Plus ultra

Más allá. Hay que ir pensando más allá de la lucha contra el cáncer del dinero negro. Hay que ir pensando en cómo reconstruir el país: qué fuentes de ingreso podemos tener que no implique competencia con nuestros voraces vecinos gigantes y qué políticas de estado son necesarias para que el ciudadano viva en forma digna.

Me parece magnífica esta lucha contra el dinero sucio, porque es un cáncer que permite a los delincuentes apoderarse de nuestro país y convertirnos en esclavos. Mientras haya dinero sucio, toda la carga impositiva cae sobre una clase trabajadora cada vez más empobrecida y sin futuro. En esas condiciones, es prácticamente imposible implementar políticas de estado integrales para proteger a los más vulnerables: los ancianos que ya no pueden arreglarse solos, los niños pequeños cuyos padres deben salir a trabajar y las personas minusválidas.
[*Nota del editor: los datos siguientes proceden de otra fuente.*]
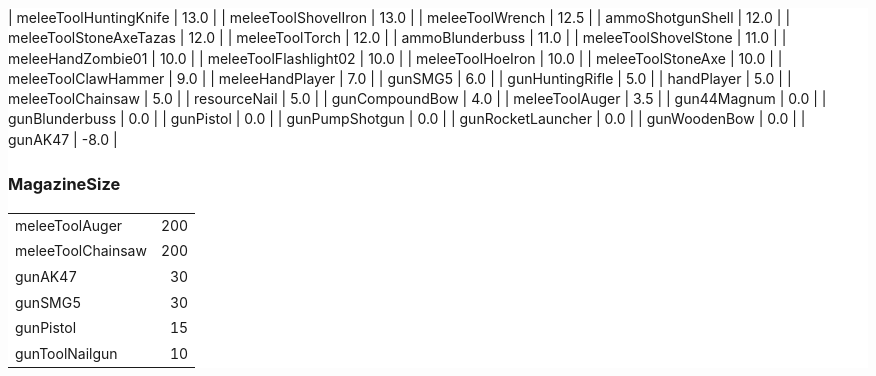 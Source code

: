| meleeToolHuntingKnife     |  13.0 |
| meleeToolShovelIron       |  13.0 |
| meleeToolWrench           |  12.5 |
| ammoShotgunShell          |  12.0 |
| meleeToolStoneAxeTazas    |  12.0 |
| meleeToolTorch            |  12.0 |
| ammoBlunderbuss           |  11.0 |
| meleeToolShovelStone      |  11.0 |
| meleeHandZombie01         |  10.0 |
| meleeToolFlashlight02     |  10.0 |
| meleeToolHoeIron          |  10.0 |
| meleeToolStoneAxe         |  10.0 |
| meleeToolClawHammer       |   9.0 |
| meleeHandPlayer           |   7.0 |
| gunSMG5                   |   6.0 |
| gunHuntingRifle           |   5.0 |
| handPlayer                |   5.0 |
| meleeToolChainsaw         |   5.0 |
| resourceNail              |   5.0 |
| gunCompoundBow            |   4.0 |
| meleeToolAuger            |   3.5 |
| gun44Magnum               |   0.0 |
| gunBlunderbuss            |   0.0 |
| gunPistol                 |   0.0 |
| gunPumpShotgun            |   0.0 |
| gunRocketLauncher         |   0.0 |
| gunWoodenBow              |   0.0 |
| gunAK47                   |  -8.0 |

### MagazineSize

|                              |     |
| :--------------------------- | --: |
| meleeToolAuger               | 200 |
| meleeToolChainsaw            | 200 |
| gunAK47                      |  30 |
| gunSMG5                      |  30 |
| gunPistol                    |  15 |
| gunToolNailgun               |  10 |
¿Y qué pasa con aquellos paraguayos que luchan todos los días por salir adelante, por superarse a fuerza de trabajo e ingenio sin pedir nada a nadie? Necesitan dos cosas: seguridad jurídica y tener asegurada la atención a su salud. Una sola enfermedad seria o peor aún, una dolencia a largo plazo, es la causa principal de que gente trabajadora lo pierda todo. Uno puede ahorrar e invertir y prepararse para uno o dos episodios que requieran hospitalización. Pero costearse el tratamiento y cuidado de una enfermedad seria crónica, a los precios de hoy en día, es imposible para cualquiera, salvo algún multimillonario.

Los seguros privados no son confiables y a menudo no cubren enfermedades crónicas graves. Además, cuando uno necesita atención porque se está muriendo de cáncer o tiene alzhéimer, no se puede poner a litigar judicialmente contra su seguro privado y en un país sin justicia. Por eso es fundamental que en el Paraguay “post dinero sucio” haya un programa de salud gratuito y universal de primera calidad. Me animo a decir que ese sería un impuesto que pagaríamos con gusto, siempre y cuando el dinero se utilice para eso.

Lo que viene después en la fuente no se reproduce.